For so-called free-style choppers, a gas tank with a concave bottom, the manufacture of which I described, may be suitable. Well, for those who are interested to see how I made a more complex tank, then we watch the video below, which I published on my suvorov-custom channel as a guide for beginners and in order to fill the gap on this topic on the Russian-speaking Internet. I have no secrets and I think it will be useful for beginners to watch this video, divided into three parts.

Of course, beginners should first try to make a simpler classic tank, and as they gain some experience, move on to more complex products. But still, when making a more complex tank, in the video just below, there are some tips that I hope will be useful to novice customizers.

By the way, I have other videos on working with sheet metal on my suvorov-custom channel (on YouTube), and I hope that over time, as I have free time, I will try to publish more such videos, and in order not to miss new videos, do not forget to subscribe to channel.

As for the wings, of course, they, like the tank, should also fit in style. And for example, bobbers, or radical choppers, may not have a front wing at all, and the rear wing is usually very short. But still, it is better to make a wing for a chopper from scratch, since the alteration of some regular wing does not always coincide with the style of the future custom. In addition, an exclusive wing, made from scratch, will be one and only, and this will add to its coolness.

And if you can still do without a leather hitch, then you can’t do without a seat.

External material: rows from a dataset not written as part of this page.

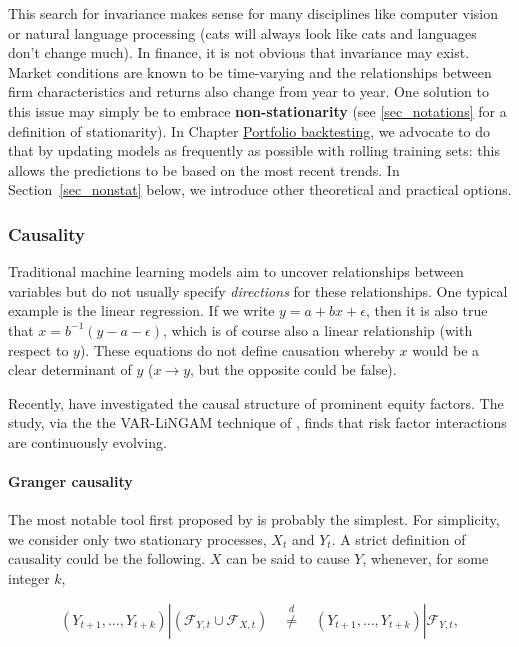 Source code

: This search for invariance makes sense for many disciplines like computer vision or natural language processing (cats will always look like cats and languages don't change much). In finance, it is not obvious that invariance may exist. Market conditions are known to be time-varying and the relationships between firm characteristics and returns also change from year to year. One solution to this issue may simply be to embrace \textbf{non-stationarity} (see \ref{sec_notations} for a definition of stationarity). In Chapter \href{/chap-15-portfolio-backtesting}{Portfolio backtesting}, we advocate to do that by updating models as frequently as possible with rolling training sets: this allows the predictions to be based on the most recent trends. In Section~\ref{sec_nonstat} below, we introduce other theoretical and practical options.

\subsubsection{Causality}

Traditional machine learning models aim to uncover relationships between variables but do not usually specify \textit{directions} for these relationships. One typical example is the linear regression. If we write $y=a+bx+\epsilon$, then it is also true that $x=b^{ -1}(y -a -\epsilon)$, which is of course also a linear relationship (with respect to $y$). These equations do not define causation whereby $x$ would be a clear determinant of $y$ ($x \rightarrow y$, but the opposite could be false).

Recently, \cite{dacunto2021evolving} have investigated the causal structure of prominent equity factors. The study, via the the VAR-LiNGAM technique of \cite{hyvarinen2010estimation}, finds that risk factor interactions are continuously evolving.

\paragraph{Granger causality}\label{sec_granger}

The most notable tool first proposed by \cite{granger1969investigating} is probably the simplest. For simplicity, we consider only two stationary processes, $X_t$ and $Y_t$. A strict definition of causality could be the following. $X$ can be said to cause $Y$, whenever, for some integer $k$,

\begin{equation}
(Y_{t+1},\dots,Y_{t+k})|(\mathcal{F}_{Y,t}\cup \mathcal{F}_{X,t}) \quad  \overset{d}{\neq} \quad (Y_{t+1},\dots,Y_{t+k})|\mathcal{F}_{Y,t},
\end{equation}

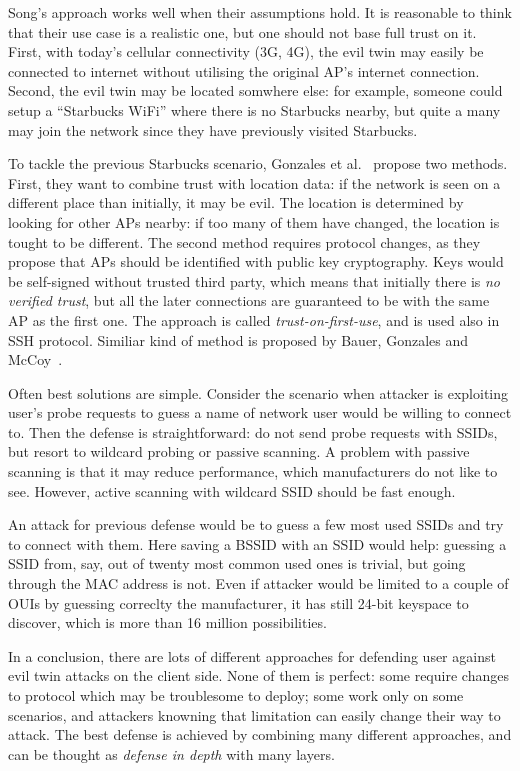 \documentclass[12pt,a4paper,oneside,pdftex]{report}
\begin{document}
Song's approach works well when their assumptions hold. It is reasonable to think that their use case is a realistic one, but one should not base full trust on it. First, with today's cellular connectivity (3G, 4G), the evil twin may easily be connected to internet without utilising the original AP's internet connection. Second, the evil twin may be located somwhere else: for example, someone could setup a ``Starbucks WiFi'' where there is no Starbucks nearby, but quite a many may join the network since they have previously visited Starbucks.

To tackle the previous Starbucks scenario, Gonzales et al.~\cite{gonzales2010practical} propose two methods. First, they want to combine trust with location data: if the network is seen on a different place than initially, it may be evil. The location is determined by looking for other APs nearby: if too many of them have changed, the location is tought to be different. The second method requires protocol changes, as they propose that APs should be identified with public key cryptography. Keys would be self-signed without trusted third party, which means that initially there is \emph{no verified trust}, but all the later connections are guaranteed to be with the same AP as the first one. The approach is called \emph{trust-on-first-use}, and is used also in SSH protocol. Similiar kind of method is proposed by Bauer, Gonzales and McCoy~\cite{bauer2008mitigating}.

Often best solutions are simple. Consider the scenario when attacker is exploiting user's probe requests to guess a name of network user would be willing to connect to. Then the defense is straightforward: do not send probe requests with SSIDs, but resort to wildcard probing or passive scanning. A problem with passive scanning is that it may reduce performance, which manufacturers do not like to see. However, active scanning with wildcard SSID should be fast enough.

An attack for previous defense would be to guess a few most used SSIDs and try to connect with them. Here saving a BSSID with an SSID would help: guessing a SSID from, say, out of twenty most common used ones is trivial, but going through the MAC address is not. Even if attacker would be limited to a couple of OUIs by guessing correclty the manufacturer, it has still 24-bit keyspace to discover, which is more than 16 million possibilities.

In a conclusion, there are lots of different approaches for defending user against evil twin attacks on the client side. None of them is perfect: some require changes to protocol which may be troublesome to deploy; some work only on some scenarios, and attackers knowning that limitation can easily change their way to attack. The best defense is achieved by combining many different approaches, and can be thought as \emph{defense in depth} with many layers.
\end{document}
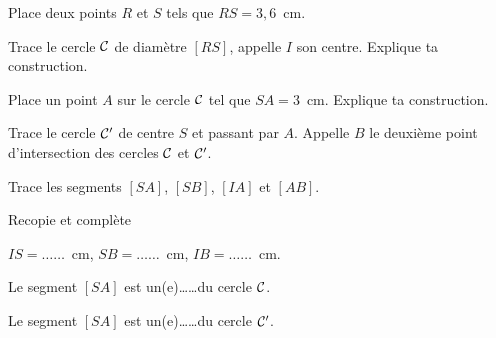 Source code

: \begin{myenumerate}
\item Place deux points $R$ et $S$ tels que $RS=3,6$~cm.\par Trace le
cercle $\cal C$ de diamètre $[RS]$, appelle $I$ son centre. Explique
ta construction.
\item Place un point $A$ sur le cercle $\cal C$ tel que
$SA=3$~cm. Explique ta construction.
\par Trace le cercle $\cal C'$ de centre $S$ et passant par
$A$. Appelle $B$ le deuxième point d'intersection des cercles $\cal C$
et $\cal C'$.
\item Trace les segments $[SA]$, $[SB]$, $[IA]$ et $[AB]$.
\item Recopie et complète
\par$IS=\dots\dots$~cm, $SB=\dots\dots$~cm, $IB=\dots\dots$~cm.
\par Le segment $[SA]$ est un(e)\dots\dots du cercle $\cal C$.
\par Le segment $[SA]$ est un(e)\dots\dots du cercle $\cal C'$.
\end{myenumerate}
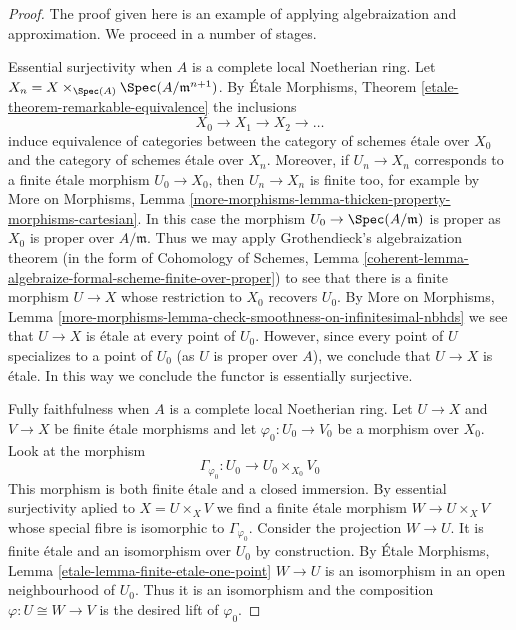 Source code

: \begin{proof}
The proof given here is an example of applying algebraization and
approximation. We proceed in a number of stages.

\medskip\noindent
Essential surjectivity when $A$ is a complete local Noetherian ring.
Let $X_n = X \times_{\Spec(A)} \Spec(A/\mathfrak m^{n + 1})$.
By \'Etale Morphisms, Theorem \ref{etale-theorem-remarkable-equivalence}
the inclusions
$$
X_0 \to X_1 \to X_2 \to \ldots
$$
induce equivalence of categories between the category
of schemes \'etale over $X_0$ and the category of schemes
\'etale over $X_n$.
Moreover, if $U_n \to X_n$ corresponds to a finite \'etale
morphism $U_0 \to X_0$, then $U_n \to X_n$ is finite too, for example
by More on Morphisms, Lemma
\ref{more-morphisms-lemma-thicken-property-morphisms-cartesian}.
In this case the morphism $U_0 \to \Spec(A/\mathfrak m)$
is proper as $X_0$ is proper over $A/\mathfrak m$. Thus we may apply
Grothendieck's algebraization theorem
(in the form of
Cohomology of Schemes, Lemma
\ref{coherent-lemma-algebraize-formal-scheme-finite-over-proper})
to see that there is a finite morphism $U \to X$ whose restriction
to $X_0$ recovers $U_0$. By More on Morphisms, Lemma
\ref{more-morphisms-lemma-check-smoothness-on-infinitesimal-nbhds}
we see that $U \to X$ is \'etale at every point of $U_0$.
However, since every point of $U$ specializes to a point of $U_0$
(as $U$ is proper over $A$), we conclude that $U \to X$ is \'etale.
In this way we conclude the functor is essentially surjective.

\medskip\noindent
Fully faithfulness when $A$ is a complete local Noetherian ring.
Let $U \to X$ and $V \to X$ be finite \'etale morphisms and
let $\varphi_0 : U_0 \to V_0$ be a morphism over $X_0$. Look at
the morphism
$$
\Gamma_{\varphi_0} : U_0 \longrightarrow U_0 \times_{X_0} V_0
$$
This morphism is both finite \'etale and a closed immersion.
By essential surjectivity aplied to $X = U \times_X V$ we find
a finite \'etale morphism $W \to U \times_X V$ whose special
fibre is isomorphic to $\Gamma_{\varphi_0}$. Consider the projection
$W \to U$. It is finite \'etale and an isomorphism over $U_0$ by
construction. By \'Etale Morphisms, Lemma
\ref{etale-lemma-finite-etale-one-point}
$W \to U$ is an isomorphism in an open neighbourhood of $U_0$.
Thus it is an isomorphism and the composition $\varphi : U \cong W \to V$
is the desired lift of $\varphi_0$.


\end{proof}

But I described how to make a seat for a chopper with my own hands from scratch, and it describes two options for making seats, with a plastic base and with a metal one.

Well, under the article, I publish a useful and interesting video that proves that with skillful hands and a bright head, you can make an excellent custom even from an ancient Japanese motorcycle, and the engine of this motorcycle is not a twin at all, but an in-line four. But it does not spoil the look of the custom at all.

This video proves once again that you can make a unique custom even out of junk, and I hope that this video will be an incentive for beginners and serve as an impetus to start their further work.

Well, I hope that this article will at least help beginners to build a chopper with their own hands, and maybe in the near future, you will take this matter more seriously and make this exciting activity your main source of income, success to everyone!